LEGAZPI, Albay: Super typhoon “Nina” (international name “Nock-Ten”) lashed out at the Bicol region before hitting land in Catanduanes province at 6:30 in the evening on Sunday, sending more than one million people to evacuation centers on Christmas Day.
“We’re bracing for the worst impact of super typhoon Nina. But everything is in place including food provision for the evacuees,” Catanduanes Gov.
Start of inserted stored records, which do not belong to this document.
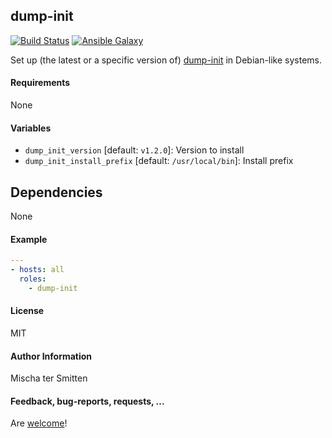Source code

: ## dump-init

[![Build Status](https://travis-ci.org/Oefenweb/ansible-dump-init.svg?branch=master)](https://travis-ci.org/Oefenweb/ansible-dump-init) [![Ansible Galaxy](http://img.shields.io/badge/ansible--galaxy-dump--init-blue.svg)](https://galaxy.ansible.com/Oefenweb/dump-init/)

Set up (the latest or a specific version of) [dump-init](https://github.com/Yelp/dumb-init) in Debian-like systems.

#### Requirements

None

#### Variables

* `dump_init_version` [default: `v1.2.0`]: Version to install
* `dump_init_install_prefix` [default: `/usr/local/bin`]: Install prefix

## Dependencies

None

#### Example

```yaml
---
- hosts: all
  roles:
    - dump-init
```

#### License

MIT

#### Author Information

Mischa ter Smitten

#### Feedback, bug-reports, requests, ...

Are [welcome](https://github.com/Oefenweb/ansible-dump-init/issues)!
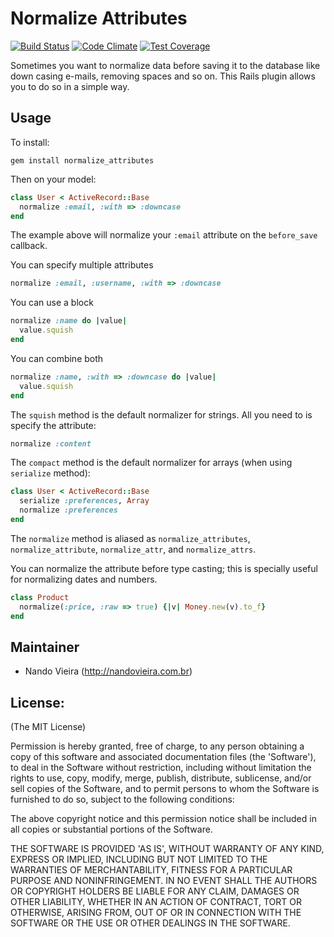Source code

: # Normalize Attributes

[![Build Status](https://travis-ci.org/fnando/normalize_attributes.svg)](https://travis-ci.org/fnando/normalize_attributes)
[![Code Climate](https://codeclimate.com/github/fnando/normalize_attributes/badges/gpa.svg)](https://codeclimate.com/github/fnando/normalize_attributes)
[![Test Coverage](https://codeclimate.com/github/fnando/normalize_attributes/badges/coverage.svg)](https://codeclimate.com/github/fnando/normalize_attributes)

Sometimes you want to normalize data before saving it to the database like down casing e-mails, removing spaces and so on. This Rails plugin allows you to do so in a simple way.

## Usage

To install:

    gem install normalize_attributes

Then on your model:

```ruby
class User < ActiveRecord::Base
  normalize :email, :with => :downcase
end
```

The example above will normalize your `:email` attribute on the `before_save` callback.

You can specify multiple attributes

```ruby
normalize :email, :username, :with => :downcase
```

You can use a block

```ruby
normalize :name do |value|
  value.squish
end
```

You can combine both

```ruby
normalize :name, :with => :downcase do |value|
  value.squish
end
```

The `squish` method is the default normalizer for strings. All you need to is specify the attribute:

```ruby
normalize :content
```

The `compact` method is the default normalizer for arrays (when using `serialize` method):

```ruby
class User < ActiveRecord::Base
  serialize :preferences, Array
  normalize :preferences
end
```

The `normalize` method is aliased as `normalize_attributes`, `normalize_attribute`, `normalize_attr`, and `normalize_attrs`.

You can normalize the attribute before type casting; this is specially useful for normalizing
dates and numbers.

```ruby
class Product
  normalize(:price, :raw => true) {|v| Money.new(v).to_f}
end
```

## Maintainer

* Nando Vieira (http://nandovieira.com.br)

## License:

(The MIT License)

Permission is hereby granted, free of charge, to any person obtaining
a copy of this software and associated documentation files (the
'Software'), to deal in the Software without restriction, including
without limitation the rights to use, copy, modify, merge, publish,
distribute, sublicense, and/or sell copies of the Software, and to
permit persons to whom the Software is furnished to do so, subject to
the following conditions:

The above copyright notice and this permission notice shall be
included in all copies or substantial portions of the Software.

THE SOFTWARE IS PROVIDED 'AS IS', WITHOUT WARRANTY OF ANY KIND,
EXPRESS OR IMPLIED, INCLUDING BUT NOT LIMITED TO THE WARRANTIES OF
MERCHANTABILITY, FITNESS FOR A PARTICULAR PURPOSE AND NONINFRINGEMENT.
IN NO EVENT SHALL THE AUTHORS OR COPYRIGHT HOLDERS BE LIABLE FOR ANY
CLAIM, DAMAGES OR OTHER LIABILITY, WHETHER IN AN ACTION OF CONTRACT,
TORT OR OTHERWISE, ARISING FROM, OUT OF OR IN CONNECTION WITH THE
SOFTWARE OR THE USE OR OTHER DEALINGS IN THE SOFTWARE.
Joseph Cua told The Manila Times.
Babies, toddlers and old people were loaded onto military trucks in pouring rain to flee the path of the powerful typhoon barreling toward the disaster-prone archipelago.
Officials warned of storm surges up to 2.5 meters high, moderate to heavy rain within the storm’s 500-kilometer diameter, landslides and flash floods.
Cua said Catanduanes disaster officials had evacuated 3,160 families or 14,160 people from 59 barangays (villages) in 11 municipalities.
In Albay province, Gov. Al Francis Bichara ordered business establishments to close at 3:00 p.m. on Sunday to allow employees to go home safely.
Albay evacuated at least 29,682 families or 138,920 persons from all villages prone to flooding, landslide, mud or lahar flow and storm surges.
“We went around with megaphones and gave instructions to our people to eat breakfast, pack and board the military trucks,” Alberto Lindo, an official of Alcala, a farming village of 3,300 people near the active Mayon volcano, told AFP.
About 100 babies, toddlers, parents and elderly people were the first to be trucked off to a school some seven kilometers away as rain and strong winds shook trees at midday.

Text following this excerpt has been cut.